I don’t know why I ever avoided rice pudding because I literally melted the minute I tried this recipe. It reminded me of a more decadent version of oatmeal, which might turn you off, but if you are a diehard oatmeal lover like me, it turns you on. Seriously, every morning, me and my oatmeal have a date and it’s a glorious affair… Next time, I think I will try Lisa’s recipe from The Sweet Life because it seems to produce a thicker, more custard-like pudding. This recipe works really well as a basic staple for rice pudding, but it could be improved. I noticed that some people have used chocolate in the recipe and that REALLY intrigues me. It’d be like chocolate soup! I’m down for that any day :)
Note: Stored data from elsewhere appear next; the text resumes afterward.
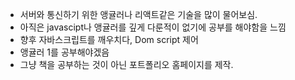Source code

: - 서버와 통신하기 위한 앵귤러나 리액트같은 기술을 많이 물어보심.
- 아직은 javascipt나 앵귤러를 깊게 다룬적이 없기에 공부를 해야함을 느낌
- 향후 자바스크립트를 깨우치다, Dom script 제어 
- 앵귤러 1를 공부해야겠음
- 그냥 책을 공부하는 것이 아닌 포트폴리오 홈페이지를 제작.
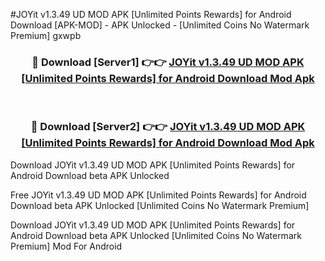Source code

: #JOYit v1.3.49 UD MOD APK [Unlimited Points Rewards] for Android Download [APK-MOD] - APK Unlocked - [Unlimited Coins No Watermark Premium] gxwpb



<div align="center">

<h3>🔴 Download [Server1] 👉👉 <a href="https://momento.my/?title=JOYit_v1.3.49_UD_MOD_APK_[Unlimited_Points_Rewards]_for_Android_Download">JOYit v1.3.49 UD MOD APK [Unlimited Points Rewards] for Android Download Mod Apk</a></h3><br>

<h3>🔴 Download [Server2] 👉👉 <a href="https://momento.my/?title=JOYit_v1.3.49_UD_MOD_APK_[Unlimited_Points_Rewards]_for_Android_Download">JOYit v1.3.49 UD MOD APK [Unlimited Points Rewards] for Android Download Mod Apk</a></h3>
</div>



Download JOYit v1.3.49 UD MOD APK [Unlimited Points Rewards] for Android Download beta APK Unlocked

Free JOYit v1.3.49 UD MOD APK [Unlimited Points Rewards] for Android Download beta APK Unlocked [Unlimited Coins No Watermark Premium]

Download JOYit v1.3.49 UD MOD APK [Unlimited Points Rewards] for Android Download beta APK Unlocked [Unlimited Coins No Watermark Premium] Mod For Android

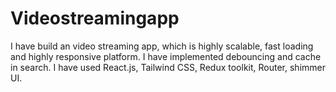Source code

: # Videostreamingapp
I have build an video streaming app, which is highly scalable, fast loading and highly responsive platform. I have implemented debouncing and cache in search. I have used React.js, Tailwind CSS, Redux toolkit, Router, shimmer UI.
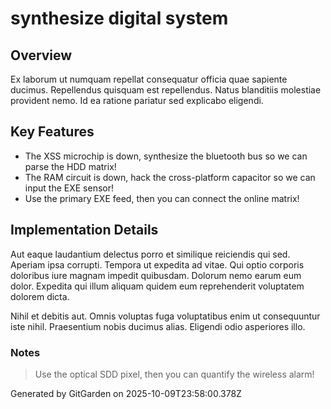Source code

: # synthesize digital system

## Overview
Ex laborum ut numquam repellat consequatur officia quae sapiente ducimus. Repellendus quisquam est repellendus. Natus blanditiis molestiae provident nemo. Id ea ratione pariatur sed explicabo eligendi.

## Key Features
- The XSS microchip is down, synthesize the bluetooth bus so we can parse the HDD matrix!
- The RAM circuit is down, hack the cross-platform capacitor so we can input the EXE sensor!
- Use the primary EXE feed, then you can connect the online matrix!

## Implementation Details
Aut eaque laudantium delectus porro et similique reiciendis qui sed. Aperiam ipsa corrupti. Tempora ut expedita ad vitae. Qui optio corporis doloribus iure magnam impedit quibusdam. Dolorum nemo earum eum dolor. Expedita qui illum aliquam quidem eum reprehenderit voluptatem dolorem dicta.
 Nihil et debitis aut. Omnis voluptas fuga voluptatibus enim ut consequuntur iste nihil. Praesentium nobis ducimus alias. Eligendi odio asperiores illo.

### Notes
> Use the optical SDD pixel, then you can quantify the wireless alarm!

Generated by GitGarden on 2025-10-09T23:58:00.378Z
Need more inspiration? Check out Cafe Fernando’s Lavender Rice Pudding, and Joy’s Vanilla Bean Rice Pudding. If you really want to try something new, check out Celine’s Molta Cioccolata Tapioca Pudding. That should get your motor running.
● 1/4 cup Arborio rice
● 2 cups water
● 2 1/4 cups unsweetened coconut milk
● 1 cup whole milk
● 1/4 cup sugar
● 1 tbsp vanilla extract
● 3 ounces raisins (or your choice of dried fruit. Apricots or cranberries would be really good here.)
Put the rice and water in a heavy-bottomed saucepan and bring to a boil. Lower the temperature and cook the rice, uncovered, for 10 minutes. Drain the rice in a strainer and rinse it; set aside.
Rinse out the saucepan, then pour in the whole milk and coconut milk, stir in the sugar, and set the pan over medium heat. When the milk mixture boils, stir in the parboiled rice and raisins. Reduce the heat to low and let the mixture bubble away gently, stirring occasionally, for about 30 minutes. As the pudding gets close to done, the rice kernels will be visible in the boiling milk- you’ll see them floating under the top layer of milk. The pudding won’t be thick- that’s okay (it will thicken in the refrigerator)- but the rice will be soft and it will have absorbed 80 to 90 percent of the milk.
Remove the pan from the heat and decide what flavor you’d like the pudding to be- add either the vanilla or chocolate and stir gently until it is fully blended in to the pudding.
Pour the pudding into a serving bowl or into individual cups or bowls. Press plastic wrap against the surface of the pudding to prevent it from forming a skin, and refrigerate for at least 6 hours, until thoroughly cold.